Stored data:
———

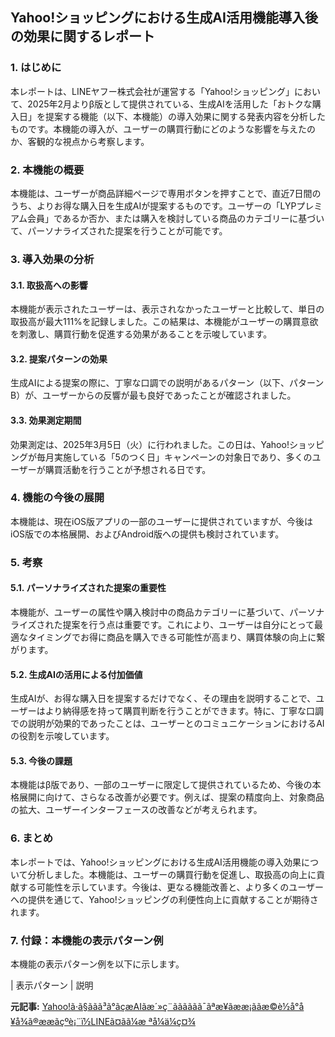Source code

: ## Yahoo!ショッピングにおける生成AI活用機能導入後の効果に関するレポート

### 1. はじめに

本レポートは、LINEヤフー株式会社が運営する「Yahoo!ショッピング」において、2025年2月よりβ版として提供されている、生成AIを活用した「おトクな購入日」を提案する機能（以下、本機能）の導入効果に関する発表内容を分析したものです。本機能の導入が、ユーザーの購買行動にどのような影響を与えたのか、客観的な視点から考察します。

### 2. 本機能の概要

本機能は、ユーザーが商品詳細ページで専用ボタンを押すことで、直近7日間のうち、よりお得な購入日を生成AIが提案するものです。ユーザーの「LYPプレミアム会員」であるか否か、または購入を検討している商品のカテゴリーに基づいて、パーソナライズされた提案を行うことが可能です。

### 3. 導入効果の分析

#### 3.1. 取扱高への影響

本機能が表示されたユーザーは、表示されなかったユーザーと比較して、単日の取扱高が最大111%を記録しました。この結果は、本機能がユーザーの購買意欲を刺激し、購買行動を促進する効果があることを示唆しています。

#### 3.2. 提案パターンの効果

生成AIによる提案の際に、丁寧な口調での説明があるパターン（以下、パターンB）が、ユーザーからの反響が最も良好であったことが確認されました。

#### 3.3. 効果測定期間

効果測定は、2025年3月5日（火）に行われました。この日は、Yahoo!ショッピングが毎月実施している「5のつく日」キャンペーンの対象日であり、多くのユーザーが購買活動を行うことが予想される日です。

### 4. 機能の今後の展開

本機能は、現在iOS版アプリの一部のユーザーに提供されていますが、今後はiOS版での本格展開、およびAndroid版への提供も検討されています。

### 5. 考察

#### 5.1. パーソナライズされた提案の重要性

本機能が、ユーザーの属性や購入検討中の商品カテゴリーに基づいて、パーソナライズされた提案を行う点は重要です。これにより、ユーザーは自分にとって最適なタイミングでお得に商品を購入できる可能性が高まり、購買体験の向上に繋がります。

#### 5.2. 生成AIの活用による付加価値

生成AIが、お得な購入日を提案するだけでなく、その理由を説明することで、ユーザーはより納得感を持って購買判断を行うことができます。特に、丁寧な口調での説明が効果的であったことは、ユーザーとのコミュニケーションにおけるAIの役割を示唆しています。

#### 5.3. 今後の課題

本機能はβ版であり、一部のユーザーに限定して提供されているため、今後の本格展開に向けて、さらなる改善が必要です。例えば、提案の精度向上、対象商品の拡大、ユーザーインターフェースの改善などが考えられます。

### 6. まとめ

本レポートでは、Yahoo!ショッピングにおける生成AI活用機能の導入効果について分析しました。本機能は、ユーザーの購買行動を促進し、取扱高の向上に貢献する可能性を示しています。今後は、更なる機能改善と、より多くのユーザーへの提供を通じて、Yahoo!ショッピングの利便性向上に貢献することが期待されます。

### 7. 付録：本機能の表示パターン例

本機能の表示パターン例を以下に示します。

| 表示パターン | 説明 

**元記事:** [Yahoo!ã·ã§ããã³ã°ãçæAIãæ´»ç¨ãããããã¯ãªæ¥ãææ¡ããæ©è½å°å¥å¾ã®ææãçºè¡¨ï½LINEã¤ãã¼æ ªå¼ä¼ç¤¾](https://www.lycorp.co.jp/ja/news/release/017165/)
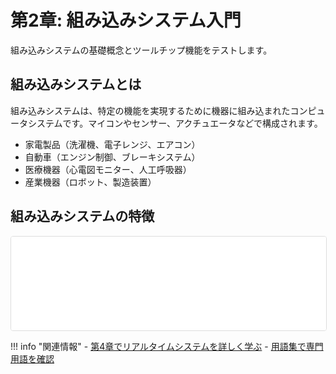 # 第2章: 組み込みシステム入門

組み込みシステムの基礎概念とツールチップ機能をテストします。

## 組み込みシステムとは

組み込みシステムは、特定の機能を実現するために機器に組み込まれたコンピュータシステムです。<span class="custom-tooltip" data-tooltip="マイクロコントローラの略。CPU、メモリ、I/Oなどを1チップに集積した小型コンピュータ。">マイコン</span>や<span class="custom-tooltip" data-tooltip="物理量（温度、圧力、光など）を電気信号に変換する素子。">センサー</span>、<span class="custom-tooltip" data-tooltip="電気信号を物理的な動作（モーター回転、バルブ開閉など）に変換する装置。">アクチュエータ</span>などで構成されます。

- 家電製品（洗濯機、電子レンジ、エアコン）
- 自動車（エンジン制御、ブレーキシステム）
- 医療機器（心電図モニター、人工呼吸器）
- 産業機器（ロボット、製造装置）

## 組み込みシステムの特徴

<iframe src="../../tables/embedded_features.html" width="100%"  style="border: 1px solid #ddd; border-radius: 4px;" scrolling="no" class="auto-height-iframe"></iframe>

!!! info "関連情報"
    - [第4章でリアルタイムシステムを詳しく学ぶ](chapter04.md)
    - [用語集で専門用語を確認](../glossary.md)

———

- **Your objective**: Each entry, start to finish, goes into your copy exactly; the pictures stay out.

- **Task output**:
Source code

: ## Yahoo!ショッピングにおける生成AI活用機能導入後の効果に関するレポート

### 1. はじめに

本レポートは、LINEヤフー株式会社が運営する「Yahoo!ショッピング」において、2025年2月よりβ版として提供されている、生成AIを活用した「おトクな購入日」を提案する機能（以下、本機能）の導入効果に関する発表内容を分析したものです。本機能の導入が、ユーザーの購買行動にどのような影響を与えたのか、客観的な視点から考察します。

### 2. 本機能の概要

本機能は、ユーザーが商品詳細ページで専用ボタンを押すことで、直近7日間のうち、よりお得な購入日を生成AIが提案するものです。ユーザーの「LYPプレミアム会員」であるか否か、または購入を検討している商品のカテゴリーに基づいて、パーソナライズされた提案を行うことが可能です。

### 3. 導入効果の分析

#### 3.1. 取扱高への影響

本機能が表示されたユーザーは、表示されなかったユーザーと比較して、単日の取扱高が最大111%を記録しました。この結果は、本機能がユーザーの購買意欲を刺激し、購買行動を促進する効果があることを示唆しています。

#### 3.2. 提案パターンの効果

生成AIによる提案の際に、丁寧な口調での説明があるパターン（以下、パターンB）が、ユーザーからの反響が最も良好であったことが確認されました。

#### 3.3. 効果測定期間

効果測定は、2025年3月5日（火）に行われました。この日は、Yahoo!ショッピングが毎月実施している「5のつく日」キャンペーンの対象日であり、多くのユーザーが購買活動を行うことが予想される日です。

### 4. 機能の今後の展開

本機能は、現在iOS版アプリの一部のユーザーに提供されていますが、今後はiOS版での本格展開、およびAndroid版への提供も検討されています。

### 5. 考察

#### 5.1. パーソナライズされた提案の重要性

本機能が、ユーザーの属性や購入検討中の商品カテゴリーに基づいて、パーソナライズされた提案を行う点は重要です。これにより、ユーザーは自分にとって最適なタイミングでお得に商品を購入できる可能性が高まり、購買体験の向上に繋がります。

#### 5.2. 生成AIの活用による付加価値

生成AIが、お得な購入日を提案するだけでなく、その理由を説明することで、ユーザーはより納得感を持って購買判断を行うことができます。特に、丁寧な口調での説明が効果的であったことは、ユーザーとのコミュニケーションにおけるAIの役割を示唆しています。

#### 5.3. 今後の課題

本機能はβ版であり、一部のユーザーに限定して提供されているため、今後の本格展開に向けて、さらなる改善が必要です。例えば、提案の精度向上、対象商品の拡大、ユーザーインターフェースの改善などが考えられます。

### 6. まとめ

本レポートでは、Yahoo!ショッピングにおける生成AI活用機能の導入効果について分析しました。本機能は、ユーザーの購買行動を促進し、取扱高の向上に貢献する可能性を示しています。今後は、更なる機能改善と、より多くのユーザーへの提供を通じて、Yahoo!ショッピングの利便性向上に貢献することが期待されます。

### 7. 付録：本機能の表示パターン例

本機能の表示パターン例を以下に示します。

| 表示パターン | 説明 

**元記事:** [Yahoo!ã·ã§ããã³ã°ãçæAIãæ´»ç¨ãããããã¯ãªæ¥ãææ¡ããæ©è½å°å¥å¾ã®ææãçºè¡¨ï½LINEã¤ãã¼æ ªå¼ä¼ç¤¾](https://www.lycorp.co.jp/ja/news/release/017165/)
 # 第2章: 組み込みシステム入門

組み込みシステムの基礎概念とツールチップ機能をテストします。

## 組み込みシステムとは

組み込みシステムは、特定の機能を実現するために機器に組み込まれたコンピュータシステムです。<span class="custom-tooltip" data-tooltip="マイクロコントローラの略。CPU、メモリ、I/Oなどを1チップに集積した小型コンピュータ。">マイコン</span>や<span class="custom-tooltip" data-tooltip="物理量（温度、圧力、光など）を電気信号に変換する素子。">センサー</span>、<span class="custom-tooltip" data-tooltip="電気信号を物理的な動作（モーター回転、バルブ開閉など）に変換する装置。">アクチュエータ</span>などで構成されます。

- 家電製品（洗濯機、電子レンジ、エアコン）
- 自動車（エンジン制御、ブレーキシステム）
- 医療機器（心電図モニター、人工呼吸器）
- 産業機器（ロボット、製造装置）

## 組み込みシステムの特徴

<iframe src="../../tables/embedded_features.html" width="100%"  style="border: 1px solid #ddd; border-radius: 4px;" scrolling="no" class="auto-height-iframe"></iframe>

!!! info "関連情報"
    - [第4章でリアルタイムシステムを詳しく学ぶ](chapter04.md)
    - [用語集で専門用語を確認](../glossary.md)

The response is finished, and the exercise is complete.